● Directions
Please state how many lines in the records below contain the word "нижнем"; the number alone is the answer.

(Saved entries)

========

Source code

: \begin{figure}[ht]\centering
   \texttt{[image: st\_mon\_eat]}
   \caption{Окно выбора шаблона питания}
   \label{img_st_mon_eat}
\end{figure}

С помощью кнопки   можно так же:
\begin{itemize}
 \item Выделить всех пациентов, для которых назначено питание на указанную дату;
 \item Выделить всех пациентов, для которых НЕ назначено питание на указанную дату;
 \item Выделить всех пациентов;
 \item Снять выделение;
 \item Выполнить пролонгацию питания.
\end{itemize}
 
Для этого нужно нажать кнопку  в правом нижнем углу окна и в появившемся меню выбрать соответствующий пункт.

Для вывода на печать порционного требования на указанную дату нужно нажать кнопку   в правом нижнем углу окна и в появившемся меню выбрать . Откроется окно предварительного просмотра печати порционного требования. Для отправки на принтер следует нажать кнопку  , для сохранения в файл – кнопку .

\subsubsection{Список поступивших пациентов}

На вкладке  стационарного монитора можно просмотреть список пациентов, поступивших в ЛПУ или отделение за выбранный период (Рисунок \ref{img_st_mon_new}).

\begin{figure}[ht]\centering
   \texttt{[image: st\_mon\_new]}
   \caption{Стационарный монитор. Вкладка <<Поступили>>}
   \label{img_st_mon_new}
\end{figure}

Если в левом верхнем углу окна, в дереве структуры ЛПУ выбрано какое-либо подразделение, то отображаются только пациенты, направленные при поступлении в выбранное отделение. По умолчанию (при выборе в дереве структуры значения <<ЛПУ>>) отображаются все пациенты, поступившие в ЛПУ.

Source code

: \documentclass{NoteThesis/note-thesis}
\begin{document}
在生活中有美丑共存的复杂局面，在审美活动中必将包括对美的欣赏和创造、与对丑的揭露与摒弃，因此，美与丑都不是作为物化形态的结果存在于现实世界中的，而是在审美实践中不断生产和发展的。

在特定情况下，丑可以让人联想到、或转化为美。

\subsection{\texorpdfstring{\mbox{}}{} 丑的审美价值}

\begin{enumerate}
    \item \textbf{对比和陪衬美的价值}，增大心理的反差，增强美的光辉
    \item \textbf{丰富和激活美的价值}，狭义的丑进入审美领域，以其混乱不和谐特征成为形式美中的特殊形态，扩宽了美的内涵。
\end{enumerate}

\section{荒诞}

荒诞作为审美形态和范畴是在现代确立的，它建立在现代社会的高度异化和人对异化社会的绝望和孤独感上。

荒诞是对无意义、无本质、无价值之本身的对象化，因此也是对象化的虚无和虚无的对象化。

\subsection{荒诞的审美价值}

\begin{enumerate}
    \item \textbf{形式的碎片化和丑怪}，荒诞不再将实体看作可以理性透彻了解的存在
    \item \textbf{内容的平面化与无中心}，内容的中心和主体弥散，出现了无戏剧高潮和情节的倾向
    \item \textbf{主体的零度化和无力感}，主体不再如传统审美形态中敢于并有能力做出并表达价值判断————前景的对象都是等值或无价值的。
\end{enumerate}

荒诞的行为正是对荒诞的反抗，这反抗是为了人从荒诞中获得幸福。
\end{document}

========

● Your response
2